The Georgetown County Sheriff’s Office asked for $669,253 for its beach patrol.

That is a $394,787 increase over the department’s 2022 request. The extra money will replace all the patrol’s equipment, including four trucks and four all-terrain vehicles.

The Murrells Inlet-Garden City Fire District asked for $154,383 to continue to fund the Murrells Inlet Marine Safety Initiative.

Capt. Brennan Moore told the committee that when the district didn’t get all the money it asked for last year, it could only staff its water rescue unit on the weekends between Memorial Day weekend and Labor Day instead of every day.

The county’s fire department asked for $75,000 to buy a rescue boat and equipment such as sonar.  Chief Jim Falkenhagen said his department currently relies on neighboring departments for water rescues.

Midway Fire and Rescue asked for $27,440 to bring in water rescue trainers and to buy drones that can be used to search for victims during water rescues.

As in the past, the largest single request – $743,531 – came from the Chamber of Commerce, which conducts the marketing and advertising for the county Tourism Management Commission. That money is in addition to the 35 percent share of accommodations tax revenue that the law requires be spent only for tourism promotion.

Six requests totaling $198,780 were for the maintenance and beautification of various parts of Highway 17 and its median. They were: Mainstreet Pawleys Beautification Committee, $60,000; Litchfield Beautification Foundation, $38,000; Murrells Inlet 2020, $36,200; Garden City Beach Community Association, $30,000; Pawleys Island Highway Beautification Program, $20,000; and Brookgreen Gardens, $14,580. 

The Garden City association also requested $7,000 for street lighting.

The Mainstreet Pawleys Beautification Committee is a new nonprofit formed to take care of the raised medians on in the Pawleys Island business district.

Vida Miller, the new group’s president, said they want to spend $65,300 to complete a one-time reduction of the dead or dying plants in the median. Once those are removed, maintenance costs should drop to about $24,000 a year.

The Murrells Inlet 2020 request would cover 100 percent of the group’s maintenance cost.

Committee chairman Lauren Joseph reminded Stacy Johnson, executive director of the nonprofit, that accommodations tax money is supposed to supplement private money.

Murrells Inlet 2020 also requested $10,000 to promote its annual oyster roast. 

Two county government departments also requested money to manage trash. Parks and Recreation asked for $163,306 for trash removal at beach accesses in Pawleys Island and Garden City and cleanup along the bike path. Environment Services asked for $30,000 to fund its roadside litter crew.

The Parks and Recreation director, Beth Goodale, told the committee that the county set another record for trash collection this year, almost 2,000 pounds a day.

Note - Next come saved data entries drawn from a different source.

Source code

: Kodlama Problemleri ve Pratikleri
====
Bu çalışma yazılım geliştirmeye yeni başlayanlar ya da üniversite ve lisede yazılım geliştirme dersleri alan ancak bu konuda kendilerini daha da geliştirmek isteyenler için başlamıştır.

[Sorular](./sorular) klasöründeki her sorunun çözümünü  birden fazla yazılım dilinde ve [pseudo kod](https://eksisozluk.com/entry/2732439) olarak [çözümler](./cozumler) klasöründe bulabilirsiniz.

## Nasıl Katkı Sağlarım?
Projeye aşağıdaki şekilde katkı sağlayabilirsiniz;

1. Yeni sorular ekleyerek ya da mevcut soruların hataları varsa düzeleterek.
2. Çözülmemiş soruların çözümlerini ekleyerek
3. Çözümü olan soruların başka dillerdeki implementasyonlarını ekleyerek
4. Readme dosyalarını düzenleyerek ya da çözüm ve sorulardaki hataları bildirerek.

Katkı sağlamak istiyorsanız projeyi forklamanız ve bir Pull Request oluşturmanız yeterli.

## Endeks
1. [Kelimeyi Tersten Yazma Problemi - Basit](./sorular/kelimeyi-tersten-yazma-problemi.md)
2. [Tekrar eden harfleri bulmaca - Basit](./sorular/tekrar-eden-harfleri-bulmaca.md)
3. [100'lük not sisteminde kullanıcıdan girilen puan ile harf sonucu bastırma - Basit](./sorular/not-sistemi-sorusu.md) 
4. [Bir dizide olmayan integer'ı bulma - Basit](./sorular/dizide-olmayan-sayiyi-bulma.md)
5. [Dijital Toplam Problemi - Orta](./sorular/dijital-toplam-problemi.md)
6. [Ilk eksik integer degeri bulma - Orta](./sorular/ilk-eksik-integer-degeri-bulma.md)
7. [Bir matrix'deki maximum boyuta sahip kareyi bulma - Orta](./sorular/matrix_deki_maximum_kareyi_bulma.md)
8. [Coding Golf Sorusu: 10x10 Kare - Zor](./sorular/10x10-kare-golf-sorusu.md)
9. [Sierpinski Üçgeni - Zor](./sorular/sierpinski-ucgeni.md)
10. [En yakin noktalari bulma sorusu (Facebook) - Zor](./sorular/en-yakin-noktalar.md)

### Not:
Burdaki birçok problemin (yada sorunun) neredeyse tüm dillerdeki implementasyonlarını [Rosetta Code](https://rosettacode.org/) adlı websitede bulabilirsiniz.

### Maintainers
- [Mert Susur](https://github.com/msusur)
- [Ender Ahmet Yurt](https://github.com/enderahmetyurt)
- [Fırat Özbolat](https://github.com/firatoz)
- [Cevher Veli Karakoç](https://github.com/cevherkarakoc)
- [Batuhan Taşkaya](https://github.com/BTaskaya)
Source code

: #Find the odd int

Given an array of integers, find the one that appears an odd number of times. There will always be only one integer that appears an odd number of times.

The accommodations tax grant would fund the purchase of a mobile compactor, which would reduce the number of trips a trash truck has to make to a recycling center or the landfill. 

Goodale also wants to buy larger trash cans with lids for beach accesses. The county wouldn’t have to put bags in the the lidded cans, which would keep 38,000 bags a year out of the landfill.

Other requests included: 

• Hopsewee Preservation Foundation, $50,000 to restore an 18th century slave cabin; 

• Georgetown Business Association, $45,000 for the food, beer and wine festival, Music in the Park, and Art Walk; 

• Friendship Place, $11,388 for the Bridge2Bridge Run; 

• and SOS Health Care, $7,000 for a mac and cheese cookoff.

The advisory committee will vote on its recommendations on Nov. 2 at 9:30 a.m. in County Council chambers and present the recommendations to council on which projects to fund on Dec. 12. Council will make the final decisions.



Georgetown County Board of Education: First and third Tuesdays, 5:30 p.m., Beck Education Center. For details, go to gcsd.k12.sc.us. Georgetown County Council: Second and fourth Tuesdays, 5:30 p.m., Council Chambers, 129 Screven St., Georgetown. For details, go to georgetowncountysc.org. Pawleys Island Town Council: Second Mondays, 5 p.m. Town Hall, 323 Myrtle Ave. For details, go to townofpawleysisland.com.   , .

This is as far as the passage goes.